This haunting scene from the 1963 film The Victors depicts the Christmas Eve execution of a GI deserter modeled after Private Eddie Slovik.
Private Eddie Slovik was the first American soldier since the Civil War to be executed for desertion. A draftee, Slovik was originally classified 4-F because of a prison record (car theft), but later reclassified 1-A when draft standards were lowered to meet growing army needs.

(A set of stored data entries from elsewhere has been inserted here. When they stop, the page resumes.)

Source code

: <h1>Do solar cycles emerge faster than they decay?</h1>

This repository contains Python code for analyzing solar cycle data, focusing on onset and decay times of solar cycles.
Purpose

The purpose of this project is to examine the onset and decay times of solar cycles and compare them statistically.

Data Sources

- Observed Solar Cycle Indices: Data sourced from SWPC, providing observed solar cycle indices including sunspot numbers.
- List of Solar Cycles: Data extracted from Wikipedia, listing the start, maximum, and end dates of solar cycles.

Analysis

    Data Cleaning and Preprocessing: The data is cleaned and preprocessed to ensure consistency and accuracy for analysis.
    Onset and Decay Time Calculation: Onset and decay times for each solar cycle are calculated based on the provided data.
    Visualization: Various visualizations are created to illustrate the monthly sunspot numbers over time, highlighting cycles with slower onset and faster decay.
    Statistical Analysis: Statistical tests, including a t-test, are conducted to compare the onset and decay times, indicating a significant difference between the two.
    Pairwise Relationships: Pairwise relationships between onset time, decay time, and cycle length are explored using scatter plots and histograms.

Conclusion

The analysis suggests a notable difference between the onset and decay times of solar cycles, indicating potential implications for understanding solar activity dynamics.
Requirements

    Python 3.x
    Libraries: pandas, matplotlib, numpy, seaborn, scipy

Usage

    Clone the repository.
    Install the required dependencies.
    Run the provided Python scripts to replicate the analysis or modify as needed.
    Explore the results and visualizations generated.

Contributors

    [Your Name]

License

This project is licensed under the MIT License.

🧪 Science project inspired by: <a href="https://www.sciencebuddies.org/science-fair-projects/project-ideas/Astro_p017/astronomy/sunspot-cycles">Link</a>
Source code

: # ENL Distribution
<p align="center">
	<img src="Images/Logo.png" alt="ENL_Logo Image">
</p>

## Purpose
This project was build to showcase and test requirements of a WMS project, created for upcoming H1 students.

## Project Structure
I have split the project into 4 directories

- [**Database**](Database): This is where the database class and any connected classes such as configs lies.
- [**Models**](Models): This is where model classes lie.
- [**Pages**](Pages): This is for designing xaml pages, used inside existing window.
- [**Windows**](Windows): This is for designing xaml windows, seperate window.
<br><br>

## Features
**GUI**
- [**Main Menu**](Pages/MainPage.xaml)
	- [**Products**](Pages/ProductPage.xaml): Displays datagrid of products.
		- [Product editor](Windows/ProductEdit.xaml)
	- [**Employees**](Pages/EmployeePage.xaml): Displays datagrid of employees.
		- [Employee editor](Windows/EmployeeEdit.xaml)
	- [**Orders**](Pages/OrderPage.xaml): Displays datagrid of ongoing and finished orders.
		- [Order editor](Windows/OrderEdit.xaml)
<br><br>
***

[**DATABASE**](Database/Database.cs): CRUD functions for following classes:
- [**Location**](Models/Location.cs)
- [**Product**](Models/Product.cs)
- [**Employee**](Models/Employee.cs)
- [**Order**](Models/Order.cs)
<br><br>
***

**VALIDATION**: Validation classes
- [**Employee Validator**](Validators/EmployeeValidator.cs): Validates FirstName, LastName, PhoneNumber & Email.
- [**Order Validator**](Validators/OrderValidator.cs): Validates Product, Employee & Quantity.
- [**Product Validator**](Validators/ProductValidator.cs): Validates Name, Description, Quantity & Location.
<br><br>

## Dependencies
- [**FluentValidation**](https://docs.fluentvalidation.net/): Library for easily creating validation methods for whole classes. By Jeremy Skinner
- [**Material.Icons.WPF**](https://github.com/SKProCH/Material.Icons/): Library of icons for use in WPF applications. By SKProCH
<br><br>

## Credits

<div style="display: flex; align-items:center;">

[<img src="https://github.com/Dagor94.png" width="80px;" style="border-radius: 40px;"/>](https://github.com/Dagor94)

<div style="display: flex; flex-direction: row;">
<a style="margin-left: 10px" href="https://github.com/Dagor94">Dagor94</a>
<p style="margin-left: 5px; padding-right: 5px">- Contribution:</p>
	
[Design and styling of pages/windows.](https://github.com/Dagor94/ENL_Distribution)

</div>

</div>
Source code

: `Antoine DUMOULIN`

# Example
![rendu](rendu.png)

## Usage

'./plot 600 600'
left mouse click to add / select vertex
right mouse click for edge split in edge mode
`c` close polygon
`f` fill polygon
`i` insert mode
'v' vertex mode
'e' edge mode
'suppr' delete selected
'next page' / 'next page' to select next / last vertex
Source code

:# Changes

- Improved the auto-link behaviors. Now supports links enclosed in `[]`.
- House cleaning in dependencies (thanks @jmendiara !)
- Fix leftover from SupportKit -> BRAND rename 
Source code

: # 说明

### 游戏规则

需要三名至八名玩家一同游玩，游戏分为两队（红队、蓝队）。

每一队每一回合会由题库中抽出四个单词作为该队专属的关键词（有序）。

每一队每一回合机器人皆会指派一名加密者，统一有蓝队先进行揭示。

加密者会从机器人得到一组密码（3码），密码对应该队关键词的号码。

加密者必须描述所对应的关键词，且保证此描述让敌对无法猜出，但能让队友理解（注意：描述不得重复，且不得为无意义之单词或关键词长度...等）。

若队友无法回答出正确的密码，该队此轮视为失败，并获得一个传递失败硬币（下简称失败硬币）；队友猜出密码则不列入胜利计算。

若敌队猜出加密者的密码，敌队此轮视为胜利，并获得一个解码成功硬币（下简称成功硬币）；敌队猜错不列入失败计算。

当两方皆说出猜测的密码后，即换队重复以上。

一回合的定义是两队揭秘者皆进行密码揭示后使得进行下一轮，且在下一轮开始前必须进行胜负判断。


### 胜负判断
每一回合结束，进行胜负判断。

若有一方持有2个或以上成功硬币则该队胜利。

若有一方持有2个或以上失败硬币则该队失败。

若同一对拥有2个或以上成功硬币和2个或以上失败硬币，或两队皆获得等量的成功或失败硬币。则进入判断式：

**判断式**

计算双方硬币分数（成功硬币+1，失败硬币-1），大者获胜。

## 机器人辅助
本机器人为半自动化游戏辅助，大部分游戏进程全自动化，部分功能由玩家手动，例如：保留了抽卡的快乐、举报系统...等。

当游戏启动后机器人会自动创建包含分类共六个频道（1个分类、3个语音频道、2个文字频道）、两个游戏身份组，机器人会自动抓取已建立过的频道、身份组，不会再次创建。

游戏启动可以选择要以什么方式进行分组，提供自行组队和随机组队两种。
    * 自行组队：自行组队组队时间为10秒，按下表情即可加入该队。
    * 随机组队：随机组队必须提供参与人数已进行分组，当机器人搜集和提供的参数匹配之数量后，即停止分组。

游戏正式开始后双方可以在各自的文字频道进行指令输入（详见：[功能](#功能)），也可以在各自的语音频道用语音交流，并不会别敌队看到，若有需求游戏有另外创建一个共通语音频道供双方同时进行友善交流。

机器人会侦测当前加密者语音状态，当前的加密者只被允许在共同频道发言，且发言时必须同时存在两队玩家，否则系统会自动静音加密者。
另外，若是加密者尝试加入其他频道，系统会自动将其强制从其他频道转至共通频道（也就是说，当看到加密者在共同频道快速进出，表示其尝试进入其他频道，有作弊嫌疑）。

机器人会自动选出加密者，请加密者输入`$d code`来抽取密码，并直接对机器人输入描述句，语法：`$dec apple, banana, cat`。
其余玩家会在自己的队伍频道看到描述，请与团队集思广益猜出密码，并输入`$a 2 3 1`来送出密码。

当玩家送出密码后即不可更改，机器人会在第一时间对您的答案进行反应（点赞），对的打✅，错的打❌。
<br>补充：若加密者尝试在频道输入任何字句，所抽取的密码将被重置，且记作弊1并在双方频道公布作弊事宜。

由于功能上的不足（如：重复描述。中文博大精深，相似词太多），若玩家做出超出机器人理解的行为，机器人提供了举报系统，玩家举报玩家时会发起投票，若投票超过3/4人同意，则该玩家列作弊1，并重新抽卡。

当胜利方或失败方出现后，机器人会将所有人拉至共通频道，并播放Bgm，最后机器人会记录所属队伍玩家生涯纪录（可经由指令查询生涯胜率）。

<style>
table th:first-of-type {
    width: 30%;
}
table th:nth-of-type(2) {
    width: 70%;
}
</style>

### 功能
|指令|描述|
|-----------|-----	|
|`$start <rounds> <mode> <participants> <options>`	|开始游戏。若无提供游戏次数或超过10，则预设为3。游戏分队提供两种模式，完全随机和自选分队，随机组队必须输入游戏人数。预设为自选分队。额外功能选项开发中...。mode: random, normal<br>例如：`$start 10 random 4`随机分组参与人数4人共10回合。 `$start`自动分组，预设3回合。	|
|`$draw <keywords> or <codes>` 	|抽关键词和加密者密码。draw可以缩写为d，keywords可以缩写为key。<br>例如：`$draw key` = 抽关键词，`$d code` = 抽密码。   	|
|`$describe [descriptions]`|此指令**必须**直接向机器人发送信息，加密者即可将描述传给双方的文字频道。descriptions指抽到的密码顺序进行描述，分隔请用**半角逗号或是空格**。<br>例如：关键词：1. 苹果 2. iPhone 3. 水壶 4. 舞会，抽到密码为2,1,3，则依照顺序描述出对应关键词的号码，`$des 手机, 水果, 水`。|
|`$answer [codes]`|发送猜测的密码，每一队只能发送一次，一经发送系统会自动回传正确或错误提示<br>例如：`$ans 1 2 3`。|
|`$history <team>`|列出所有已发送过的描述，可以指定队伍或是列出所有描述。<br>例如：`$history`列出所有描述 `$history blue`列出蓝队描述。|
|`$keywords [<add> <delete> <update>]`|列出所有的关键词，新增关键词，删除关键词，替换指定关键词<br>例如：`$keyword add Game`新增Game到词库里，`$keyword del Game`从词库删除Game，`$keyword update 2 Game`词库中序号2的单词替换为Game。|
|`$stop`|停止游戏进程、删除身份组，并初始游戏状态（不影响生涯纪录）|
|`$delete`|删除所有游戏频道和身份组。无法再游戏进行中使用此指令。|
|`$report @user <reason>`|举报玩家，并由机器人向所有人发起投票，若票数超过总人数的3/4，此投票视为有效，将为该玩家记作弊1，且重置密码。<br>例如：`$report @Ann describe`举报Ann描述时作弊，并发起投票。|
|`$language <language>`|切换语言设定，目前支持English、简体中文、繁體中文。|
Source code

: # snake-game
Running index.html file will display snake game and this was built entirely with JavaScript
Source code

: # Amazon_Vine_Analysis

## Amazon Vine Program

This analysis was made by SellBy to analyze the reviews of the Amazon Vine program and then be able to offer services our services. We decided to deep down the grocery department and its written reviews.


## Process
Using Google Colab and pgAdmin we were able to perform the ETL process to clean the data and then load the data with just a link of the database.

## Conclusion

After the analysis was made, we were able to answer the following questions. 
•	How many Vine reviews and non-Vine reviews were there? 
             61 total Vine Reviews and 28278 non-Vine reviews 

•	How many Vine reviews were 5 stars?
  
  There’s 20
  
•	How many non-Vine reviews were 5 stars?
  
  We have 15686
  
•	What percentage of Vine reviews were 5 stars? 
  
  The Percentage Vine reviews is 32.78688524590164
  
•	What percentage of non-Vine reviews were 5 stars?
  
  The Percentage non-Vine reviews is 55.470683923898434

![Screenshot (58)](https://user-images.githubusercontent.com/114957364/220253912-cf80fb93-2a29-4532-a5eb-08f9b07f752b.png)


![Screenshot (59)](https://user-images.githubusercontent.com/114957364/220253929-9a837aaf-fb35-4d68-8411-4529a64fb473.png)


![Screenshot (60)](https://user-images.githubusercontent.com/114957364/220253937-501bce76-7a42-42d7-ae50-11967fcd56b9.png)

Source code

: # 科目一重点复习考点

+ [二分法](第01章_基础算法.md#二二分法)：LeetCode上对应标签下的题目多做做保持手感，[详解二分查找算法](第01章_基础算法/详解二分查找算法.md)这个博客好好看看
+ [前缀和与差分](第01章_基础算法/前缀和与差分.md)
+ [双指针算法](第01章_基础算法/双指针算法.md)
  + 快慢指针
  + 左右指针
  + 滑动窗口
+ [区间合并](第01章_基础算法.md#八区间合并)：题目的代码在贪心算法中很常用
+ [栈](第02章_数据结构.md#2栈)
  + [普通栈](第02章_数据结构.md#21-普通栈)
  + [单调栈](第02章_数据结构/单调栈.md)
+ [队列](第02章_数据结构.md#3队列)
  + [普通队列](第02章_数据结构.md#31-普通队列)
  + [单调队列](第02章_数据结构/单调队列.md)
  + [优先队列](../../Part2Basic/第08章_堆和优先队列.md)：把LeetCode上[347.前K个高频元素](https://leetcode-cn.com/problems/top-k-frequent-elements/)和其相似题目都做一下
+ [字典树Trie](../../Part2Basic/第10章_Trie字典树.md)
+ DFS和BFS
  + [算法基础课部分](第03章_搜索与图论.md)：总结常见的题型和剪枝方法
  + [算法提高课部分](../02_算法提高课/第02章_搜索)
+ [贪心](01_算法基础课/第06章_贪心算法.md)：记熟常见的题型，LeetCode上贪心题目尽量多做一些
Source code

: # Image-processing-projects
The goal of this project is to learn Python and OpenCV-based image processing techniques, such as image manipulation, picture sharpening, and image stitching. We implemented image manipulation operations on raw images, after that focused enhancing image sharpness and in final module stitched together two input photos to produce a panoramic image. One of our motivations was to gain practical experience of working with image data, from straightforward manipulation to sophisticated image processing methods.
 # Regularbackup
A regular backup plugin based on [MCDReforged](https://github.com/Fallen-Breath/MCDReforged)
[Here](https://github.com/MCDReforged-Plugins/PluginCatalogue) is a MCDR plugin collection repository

In August 1944, trained as a rifleman, Slovik was sent to France with the 28th Infantry Division, a unit which had suffered massive casualties in France and Germany. Lost in the chaos of battle as he approached the front line, Slovik was was turned in to U.S. military police by a Canadian unit. Reunited with his 28th Division in Belgium, no initial charges were brought, as replacements getting lost was not considered unusual.
Slovik, however, claiming he was too scared to be a rifleman, ran away. When he subsequently returned, he signed a confession of desertion and submitted it to an officer who advised him to rescind it, as the consequences could be dire. But Slovik refused and was confined to the stockade. Refusing a deal offered him to return to combat immediately and avoid court martial, Slovik was convicted of desertion and sentenced to death.
A last appeal to the Supreme Allied Commander came, inopportunely, during the Battle of the Bulge and Eisenhower upheld the death sentence. Private Slovik was then executed by a 12-man firing squad in eastern France.
The Execution of Private Slovik was written by William Bradford Huie in 1954.
Broadcast on TV in 1974, as Americans were confronting their withdrawal from Vietnam, The Execution of Private Slovik, starring Martin Sheen, Gary Busey and Ned Beatty, became one of the most-viewed made-for-TV movies in American history.